When the worlds of friends/family stops with cards and calls and texts and hugs, that is enough.  Small gestures of remembrance are enough.  Saying her name is enough. Coming to the grave yard to just stand beside us in silence is enough. Donating in her name is enough. REMEMBERING is enough. Acknowledging that its not OK and that it doesn’t have to be is enough. We have to do better at loving on families after the loss of a baby whether through miscarriage, stillbirth, or infant death.  I am thankful that my family continues to learn and continues to seek to do better. (and they do)

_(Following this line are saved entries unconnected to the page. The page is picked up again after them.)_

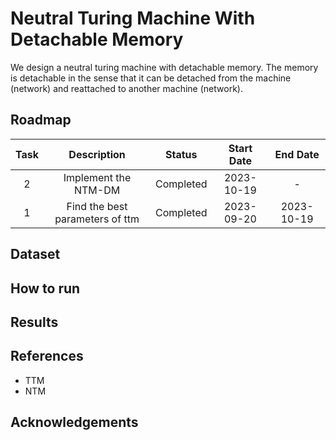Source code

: # Neutral Turing Machine With Detachable Memory

We design a neutral turing machine with detachable memory. The memory is detachable in the sense that it can be detached from the machine (network) and reattached to another machine (network). 


## Roadmap

| Task | Description | Status | Start Date | End Date |
| :---: | :---: | :---: | :---: | :---: |
| 2 | Implement the NTM-DM | Completed | 2023-10-19 | - |
| 1 | Find the best parameters of ttm | Completed | 2023-09-20 | 2023-10-19 |


## Dataset

## How to run

## Results

## References

- TTM
- NTM


## Acknowledgements
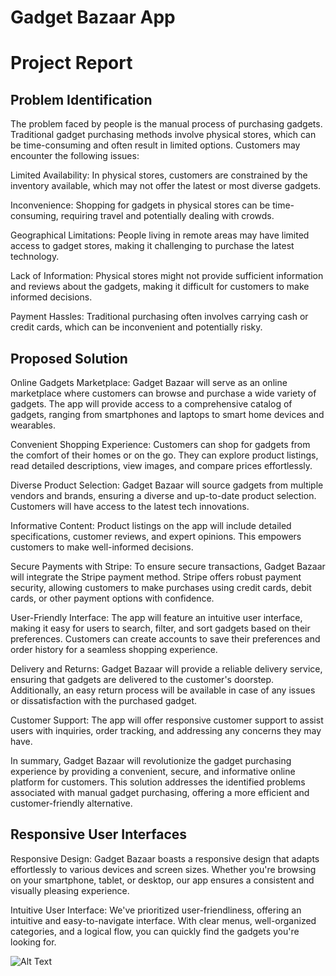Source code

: # Gadget Bazaar App

# Project Report

## Problem Identification

The problem faced by people is the manual process of purchasing gadgets. Traditional gadget purchasing methods involve physical stores, which can be time-consuming and often result in limited options. Customers may encounter the following issues:

Limited Availability: In physical stores, customers are constrained by the inventory available, which may not offer the latest or most diverse gadgets.

Inconvenience: Shopping for gadgets in physical stores can be time-consuming, requiring travel and potentially dealing with crowds.

Geographical Limitations: People living in remote areas may have limited access to gadget stores, making it challenging to purchase the latest technology.

Lack of Information: Physical stores might not provide sufficient information and reviews about the gadgets, making it difficult for customers to make informed decisions.

Payment Hassles: Traditional purchasing often involves carrying cash or credit cards, which can be inconvenient and potentially risky.

## Proposed Solution
Online Gadgets Marketplace: Gadget Bazaar will serve as an online marketplace where customers can browse and purchase a wide variety of gadgets. The app will provide access to a comprehensive catalog of gadgets, ranging from smartphones and laptops to smart home devices and wearables.

Convenient Shopping Experience: Customers can shop for gadgets from the comfort of their homes or on the go. They can explore product listings, read detailed descriptions, view images, and compare prices effortlessly.

Diverse Product Selection: Gadget Bazaar will source gadgets from multiple vendors and brands, ensuring a diverse and up-to-date product selection. Customers will have access to the latest tech innovations.

Informative Content: Product listings on the app will include detailed specifications, customer reviews, and expert opinions. This empowers customers to make well-informed decisions.

Secure Payments with Stripe: To ensure secure transactions, Gadget Bazaar will integrate the Stripe payment method. Stripe offers robust payment security, allowing customers to make purchases using credit cards, debit cards, or other payment options with confidence.

User-Friendly Interface: The app will feature an intuitive user interface, making it easy for users to search, filter, and sort gadgets based on their preferences. Customers can create accounts to save their preferences and order history for a seamless shopping experience.

Delivery and Returns: Gadget Bazaar will provide a reliable delivery service, ensuring that gadgets are delivered to the customer's doorstep. Additionally, an easy return process will be available in case of any issues or dissatisfaction with the purchased gadget.

Customer Support: The app will offer responsive customer support to assist users with inquiries, order tracking, and addressing any concerns they may have.

In summary, Gadget Bazaar will revolutionize the gadget purchasing experience by providing a convenient, secure, and informative online platform for customers. This solution addresses the identified problems associated with manual gadget purchasing, offering a more efficient and customer-friendly alternative.


## Responsive User Interfaces

Responsive Design: Gadget Bazaar boasts a responsive design that adapts effortlessly to various devices and screen sizes. Whether you're browsing on your smartphone, tablet, or desktop, our app ensures a consistent and visually pleasing experience.

Intuitive User Interface: We've prioritized user-friendliness, offering an intuitive and easy-to-navigate interface. With clear menus, well-organized categories, and a logical flow, you can quickly find the gadgets you're looking for.

![Alt Text](https://www.canva.com/design/DAFrVwDs5p0/zKjIHi7tpeXjzv4tBr_rwQ/edit?utm_content=DAFrVwDs5p0&utm_campaign=designshare&utm_medium=link2&utm_source=sharebutton)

We can’t stop tomorrow (well at least for most of the day) but my heart will slow down.  It will slow and remember.  It will slow down and soak in the 14 years of missing a beautiful piece of who we are.  It will slow down and and celebrate and mourn the 14 years of missing Cicely blow out her candles. I will cling tightly to the hand of my husband as only He fully understands the journey we walk.  I will walk and clean and project, its what I do.  I am sure the tears will flow, most days they do… the grief remains so raw.

I will “Be still and know”…. <3. We don’t have to conform to this world.  We don’t have to conform to the need or push for a quick fix. We don’t have to look like or act like we have it all together when inside every piece of us is falling apart. Jesus wants us to be still and know that He is Lord. “Come to me, all you who are weary and burdened” (Matt 11:28). Bring it all to him in that stillness… he wants to take it… he can take it. YES!

He is walking this journey with us every step of the way.  He is in control in the beautiful, the ugly, the messy, the perfection, the good and the bad.  It is OK to grieve.  It is OK to be a mess.  It is OK to not know how you feel from one minute to the next. Friends, God uses broken people… the messiest lives… to grow and change the kingdom. He is using me and he is using you. Its in my most broken places that He has shone the brightest. And listen friends most days… ok ALL days I am one big crazy mess.  “My grace is sufficient for thee: for my strength is made perfect in weakness” 2 Corinthians 12:9…… “Most gladly therefore, I will rather boast about my weakness, so that the power of Christ may dwell in me”.  I don’t consider Cicely’s life a weakness BUT the grief in my heart from the loss of her life has made me weak and made me realize that it is only through His strength can I continue to serve and live in this world. And although I would rather be snuggling up with a beautiful dark haired 14 year old girl, I am thankful He continues to use our grief and our messy lives to spread, give, and teach sweet grace.

Happy 14th Birthday our sweet Cicely Grace.  You are so loved and so missed!